I'm working on an app that notifies multiple Workers when a reboot is about to happen and then waits for ALL the Workers to do perform some tasks then send an ACK before rebooting. The number of Workers can change so somehow my app will need to know how many Workers are currently subscribed so that it knows that every Worker has sent an ACK.
Is a pub/sub approach the best way for doing this? Does it provide a way to figure out how many subscribers are currently connected? Should my app use a REP socket to listen for ACK from the Workers? Is there a more elegant way of designing this?
Thanks
Is a pub/sub approach the best way for doing this?
Using pub/sub from the server to broadcast a "server reboot" message is fine for the workers who get the message, but it's not full-proof. Slow-joiner syndrome may prevent a worker (or workers) from receiving the message. To address that, the server, once it publishes a reboot message, should continue publishing that message until all workers respond with ACK, but that creates a new problem: how does the server keep track of all workers to ensure it receives all necessary ACK's?
Does it provide a way to figure out how many subscribers are
currently connected?
No.
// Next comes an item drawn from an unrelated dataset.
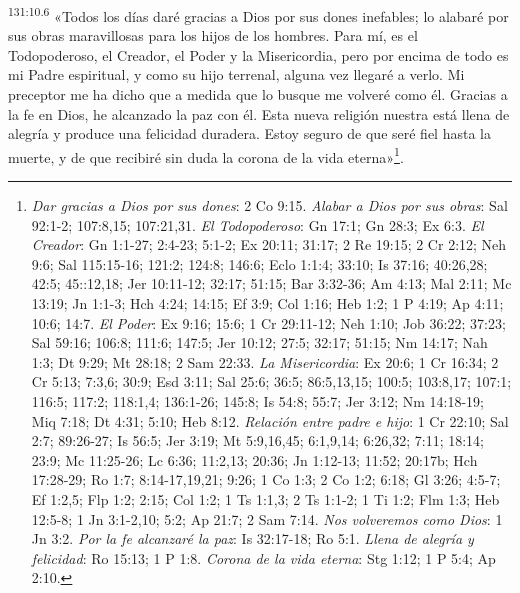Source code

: \par
\textsuperscript{131:10.6} «Todos los días daré gracias a Dios por sus dones inefables; lo alabaré por sus obras maravillosas para los hijos de los hombres. Para mí, es el Todopoderoso, el Creador, el Poder y la Misericordia, pero por encima de todo es mi Padre espiritual, y como su hijo terrenal, alguna vez llegaré a verlo. Mi preceptor me ha dicho que a medida que lo busque me volveré como él. Gracias a la fe en Dios, he alcanzado la paz con él. Esta nueva religión nuestra está llena de alegría y produce una felicidad duradera. Estoy seguro de que seré fiel hasta la muerte, y de que recibiré sin duda la corona de la vida eterna»\footnote{\textit{Dar gracias a Dios por sus dones}: 2 Co 9:15. \textit{Alabar a Dios por sus obras}: Sal 92:1-2; 107:8,15; 107:21,31. \textit{El Todopoderoso}: Gn 17:1; Gn 28:3; Ex 6:3. \textit{El Creador}: Gn 1:1-27; 2:4-23; 5:1-2; Ex 20:11; 31:17; 2 Re 19:15; 2 Cr 2:12; Neh 9:6; Sal 115:15-16; 121:2; 124:8; 146:6; Eclo 1:1:4; 33:10; Is 37:16; 40:26,28; 42:5; 45::12,18; Jer 10:11-12; 32:17; 51:15; Bar 3:32-36; Am 4:13; Mal 2:11; Mc 13:19; Jn 1:1-3; Hch 4:24; 14:15; Ef 3:9; Col 1:16; Heb 1:2; 1 P 4:19; Ap 4:11; 10:6; 14:7. \textit{El Poder}: Ex 9:16; 15:6; 1 Cr 29:11-12; Neh 1:10; Job 36:22; 37:23; Sal 59:16; 106:8; 111:6; 147:5; Jer 10:12; 27:5; 32:17; 51:15; Nm 14:17; Nah 1:3; Dt 9:29; Mt 28:18; 2 Sam 22:33. \textit{La Misericordia}: Ex 20:6; 1 Cr 16:34; 2 Cr 5:13; 7:3,6; 30:9; Esd 3:11; Sal 25:6; 36:5; 86:5,13,15; 100:5; 103:8,17; 107:1; 116:5; 117:2; 118:1,4; 136:1-26; 145:8; Is 54:8; 55:7; Jer 3:12; Nm 14:18-19; Miq 7:18; Dt 4:31; 5:10; Heb 8:12. \textit{Relación entre padre e hijo}: 1 Cr 22:10; Sal 2:7; 89:26-27; Is 56:5; Jer 3:19; Mt 5:9,16,45; 6:1,9,14; 6:26,32; 7:11; 18:14; 23:9; Mc 11:25-26; Lc 6:36; 11:2,13; 20:36; Jn 1:12-13; 11:52; 20:17b; Hch 17:28-29; Ro 1:7; 8:14-17,19,21; 9:26; 1 Co 1:3; 2 Co 1:2; 6:18; Gl 3:26; 4:5-7; Ef 1:2,5; Flp 1:2; 2:15; Col 1:2; 1 Ts 1:1,3; 2 Ts 1:1-2; 1 Ti 1:2; Flm 1:3; Heb 12:5-8; 1 Jn 3:1-2,10; 5:2; Ap 21:7; 2 Sam 7:14. \textit{Nos volveremos como Dios}: 1 Jn 3:2. \textit{Por la fe alcanzaré la paz}: Is 32:17-18; Ro 5:1. \textit{Llena de alegría y felicidad}: Ro 15:13; 1 P 1:8. \textit{Corona de la vida eterna}: Stg 1:12; 1 P 5:4; Ap 2:10.}.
Exposing that information breaks ZeroMq's abstraction model which hides the physical details of the connection and connected peers. You can send heartbeat messages periodically from server to workers over pub/sub; workers respond with a logical node id (WorkerNode1, etc), and the server keeps track of each worker in a hashtable along with a future expiration time. When a worker responds to a hearbeat, the server simply resets the future expiration for that worker; the server should periodically check the hashtable and remove expired workers.
That's the best you can do for keeping track of workers. The shorter the expiration, the more accurate the worker list reflects.
Should my app use a REP socket to listen for ACK from the Workers? Is
there a more elegant way of designing this?
REQ/REP sockets have limited uses. I'd use PUB on the server for sending reboot and heartbeat messages; ROUTER to receive ACK's. The workers should use DEALER for sending ACK's (and anything else), and SUB for receiving heartbeats/reboots. ROUTER and DEALER are bi-directional and fully asynchronous, and the most versatile; can't go wrong.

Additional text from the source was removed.